S.I.N : (Numerorum Musica Quae) Se Ipsa Numerat, or a 'Music of Numbers that count themselves'


may 17, 2025


The first half of the text that follows is in Dutch. For the full English text, go to the Medium version of this article.


Fata Morgana

Vorig najaar las ik aandachtig het uitgebreide en eerbiedige boek dat Gilbert Delor wijdde aan het oeuvre van de Amerikaanse componist Tom Johnson, die ik voornamelijk kende van zijn regelmatige bezoekjes aan La Générale Nord-Est, toen die nog aan de avenue Parmentier zat,Tom Johnson niet ver van Johnson's woning in de rue de la Roquette en de keren dat er daar werk van hem werd uitgevoerd, zoals tijdens het feestelijke concert op 18 april 2015, bij gelegenheid van zijn vijfenzeventigste verjaardag, en het enkele kopje thee dat we samen met Magister Rébus thuis bij hem en zijn eega Esther Ferrer nuttigden, waarbij hij ons enthousiast de prachtige diagrammen toonde gebaseerd op de combinatorische en arithmetische principes die hem op dat moment bezighielden, en hij altijd weer polste of wij misschien, als mathematen, hem misschien bij het beantwoorden van de vragen die hem daarbij door het hoofd spookten, konden helpen.

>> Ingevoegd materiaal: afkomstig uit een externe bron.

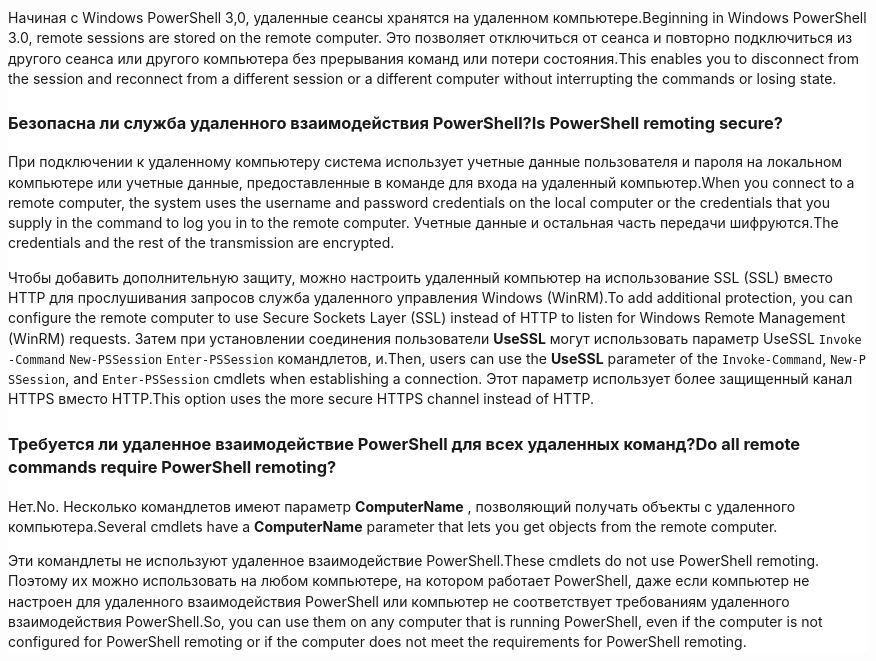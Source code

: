 <span data-ttu-id="3d239-125">Начиная с Windows PowerShell 3,0, удаленные сеансы хранятся на удаленном компьютере.</span><span class="sxs-lookup"><span data-stu-id="3d239-125">Beginning in Windows PowerShell 3.0, remote sessions are stored on the remote computer.</span></span> <span data-ttu-id="3d239-126">Это позволяет отключиться от сеанса и повторно подключиться из другого сеанса или другого компьютера без прерывания команд или потери состояния.</span><span class="sxs-lookup"><span data-stu-id="3d239-126">This enables you to disconnect from the session and reconnect from a different session or a different computer without interrupting the commands or losing state.</span></span>

### <a name="is-powershell-remoting-secure"></a><span data-ttu-id="3d239-127">Безопасна ли служба удаленного взаимодействия PowerShell?</span><span class="sxs-lookup"><span data-stu-id="3d239-127">Is PowerShell remoting secure?</span></span>

<span data-ttu-id="3d239-128">При подключении к удаленному компьютеру система использует учетные данные пользователя и пароля на локальном компьютере или учетные данные, предоставленные в команде для входа на удаленный компьютер.</span><span class="sxs-lookup"><span data-stu-id="3d239-128">When you connect to a remote computer, the system uses the username and password credentials on the local computer or the credentials that you supply in the command to log you in to the remote computer.</span></span> <span data-ttu-id="3d239-129">Учетные данные и остальная часть передачи шифруются.</span><span class="sxs-lookup"><span data-stu-id="3d239-129">The credentials and the rest of the transmission are encrypted.</span></span>

<span data-ttu-id="3d239-130">Чтобы добавить дополнительную защиту, можно настроить удаленный компьютер на использование SSL (SSL) вместо HTTP для прослушивания запросов служба удаленного управления Windows (WinRM).</span><span class="sxs-lookup"><span data-stu-id="3d239-130">To add additional protection, you can configure the remote computer to use Secure Sockets Layer (SSL) instead of HTTP to listen for Windows Remote Management (WinRM) requests.</span></span> <span data-ttu-id="3d239-131">Затем при установлении соединения пользователи **UseSSL** могут использовать параметр UseSSL `Invoke-Command` `New-PSSession` `Enter-PSSession` командлетов, и.</span><span class="sxs-lookup"><span data-stu-id="3d239-131">Then, users can use the **UseSSL** parameter of the `Invoke-Command`, `New-PSSession`, and `Enter-PSSession` cmdlets when establishing a connection.</span></span> <span data-ttu-id="3d239-132">Этот параметр использует более защищенный канал HTTPS вместо HTTP.</span><span class="sxs-lookup"><span data-stu-id="3d239-132">This option uses the more secure HTTPS channel instead of HTTP.</span></span>

### <a name="do-all-remote-commands-require-powershell-remoting"></a><span data-ttu-id="3d239-133">Требуется ли удаленное взаимодействие PowerShell для всех удаленных команд?</span><span class="sxs-lookup"><span data-stu-id="3d239-133">Do all remote commands require PowerShell remoting?</span></span>

<span data-ttu-id="3d239-134">Нет.</span><span class="sxs-lookup"><span data-stu-id="3d239-134">No.</span></span> <span data-ttu-id="3d239-135">Несколько командлетов имеют параметр **ComputerName** , позволяющий получать объекты с удаленного компьютера.</span><span class="sxs-lookup"><span data-stu-id="3d239-135">Several cmdlets have a **ComputerName** parameter that lets you get objects from the remote computer.</span></span>

<span data-ttu-id="3d239-136">Эти командлеты не используют удаленное взаимодействие PowerShell.</span><span class="sxs-lookup"><span data-stu-id="3d239-136">These cmdlets do not use PowerShell remoting.</span></span> <span data-ttu-id="3d239-137">Поэтому их можно использовать на любом компьютере, на котором работает PowerShell, даже если компьютер не настроен для удаленного взаимодействия PowerShell или компьютер не соответствует требованиям удаленного взаимодействия PowerShell.</span><span class="sxs-lookup"><span data-stu-id="3d239-137">So, you can use them on any computer that is running PowerShell, even if the computer is not configured for PowerShell remoting or if the computer does not meet the requirements for PowerShell remoting.</span></span>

Het (Franstalige) boekwerk van Delor verscheen in 2021, en draagt als ondertitel ‘La Musique Logique’ (de logische muziek). Het werd de aanleiding voor mijn veertigste hoofdstuk in Gonzo (Circus) Magazine, getiteld 'Pakken van hetzelfde laken', dat in de november/december editie van 2024 verscheen. Over Tom Johnson, muziek, getal en logica.

Het extra Gonzo auteursexemplaar dat ik kreeg toegestuurd had ik hem bij de eerste de beste gelegenheid willen overhandigen. Maar nog voordat ik daartoe kwam, overleed Tom Johnson. Op de laatste dag van het jaar 2024. Hij werd 85.

Tom Johnson

De sfeervol donkere foto hierboven maakte ik op 20 februari 2014, tijdens wat Johnson een 'progress presentation' noemde van zijn 'Counting to Seven'; ook dat gebeurde in La Générale, toen nog aan de avenue Parmentier.

Delors boek ontvouwt in veel technisch detail Tom Jonhnsons levenslange queeste voor een essentie, de graal die hij zocht, een iets dat de kern, het wezen, van ons tellen en getallen (en daarmee van muziek) zou kunnen ont-hullen. Het is het verslag van een speurtocht die—bijna zou ik schrijven: natuurlijk— vergeefs moest blijven. Zo'n kern is als een fata morgana, een spookbeeld: als je er dan na veel gezwoeg vóór staat en hem grijpen wilt, die kern, dan ontglipt hij je weer, en verplaatst zich naar nieuwere en eerder nog onvermoede verten.

Het is geen wetenschap die Johnson in zijn werk bedrijft, alle gecijfer niettegenstaande. Het is puur poëtische speculatie, en de kunst zit 'm in de keuzes die hij daarbij constant maakt. Hoe onontkoombaar die dan misschien ook lijken te zijn. Onder alle eigenschappen en processen van getallen en structuren die Johnson zo gestreng exploiteert is er niet één die niet ook op talloze andere net zo gestrenge manieren anders verklankt zou kunnen worden. Tom geeft ons de verklanking die Johnson koos. En die keuze, die keuzes, dat is hij zelf, de kunstenaar, hoe hij leefde, waar hij leefde, en de wereld waarin hij dat deed. Ha, ha, ja, vandaar dat fata morgana effect!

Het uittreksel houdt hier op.